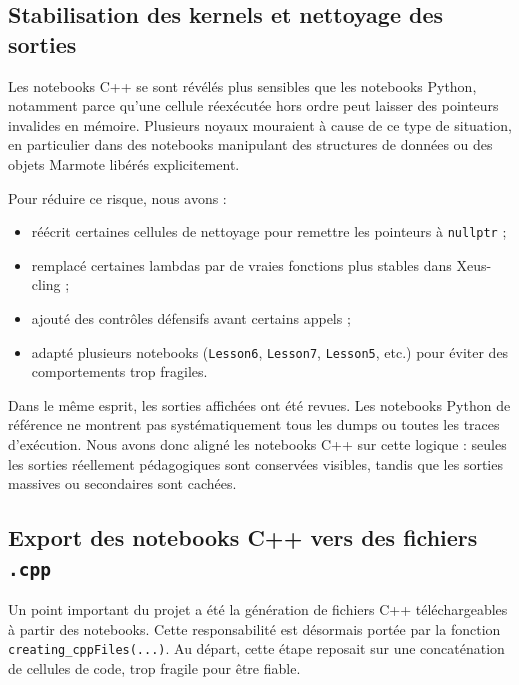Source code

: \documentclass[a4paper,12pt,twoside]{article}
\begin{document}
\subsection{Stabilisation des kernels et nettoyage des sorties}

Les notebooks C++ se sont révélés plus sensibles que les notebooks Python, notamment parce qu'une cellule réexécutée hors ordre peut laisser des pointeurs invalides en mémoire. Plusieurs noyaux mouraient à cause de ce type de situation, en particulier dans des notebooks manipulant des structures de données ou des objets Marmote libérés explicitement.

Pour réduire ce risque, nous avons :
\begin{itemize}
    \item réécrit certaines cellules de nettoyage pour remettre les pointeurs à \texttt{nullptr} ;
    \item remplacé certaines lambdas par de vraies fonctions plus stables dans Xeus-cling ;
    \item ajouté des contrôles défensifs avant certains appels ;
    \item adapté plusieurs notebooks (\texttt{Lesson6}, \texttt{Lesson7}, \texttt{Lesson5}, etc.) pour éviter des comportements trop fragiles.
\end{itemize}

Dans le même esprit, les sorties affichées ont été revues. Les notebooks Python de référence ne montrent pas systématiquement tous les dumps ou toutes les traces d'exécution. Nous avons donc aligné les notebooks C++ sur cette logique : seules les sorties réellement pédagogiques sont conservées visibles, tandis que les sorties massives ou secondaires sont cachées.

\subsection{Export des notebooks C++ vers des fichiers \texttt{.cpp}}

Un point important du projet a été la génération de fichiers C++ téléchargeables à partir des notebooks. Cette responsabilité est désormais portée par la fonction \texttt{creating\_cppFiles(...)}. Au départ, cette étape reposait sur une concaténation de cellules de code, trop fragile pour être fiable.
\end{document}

▸ **Your instructions**
Only the final stretch of the entries above is needed: print exactly the lines from the line containing "certains appels ;" through the last one.

▸ **Written solution**
    \item ajouté des contrôles défensifs avant certains appels ;
    \item adapté plusieurs notebooks (\texttt{Lesson6}, \texttt{Lesson7}, \texttt{Lesson5}, etc.) pour éviter des comportements trop fragiles.
\end{itemize}

Dans le même esprit, les sorties affichées ont été revues. Les notebooks Python de référence ne montrent pas systématiquement tous les dumps ou toutes les traces d'exécution. Nous avons donc aligné les notebooks C++ sur cette logique : seules les sorties réellement pédagogiques sont conservées visibles, tandis que les sorties massives ou secondaires sont cachées.

\subsection{Export des notebooks C++ vers des fichiers \texttt{.cpp}}

Un point important du projet a été la génération de fichiers C++ téléchargeables à partir des notebooks. Cette responsabilité est désormais portée par la fonction \texttt{creating\_cppFiles(...)}. Au départ, cette étape reposait sur une concaténation de cellules de code, trop fragile pour être fiable.
\end{document}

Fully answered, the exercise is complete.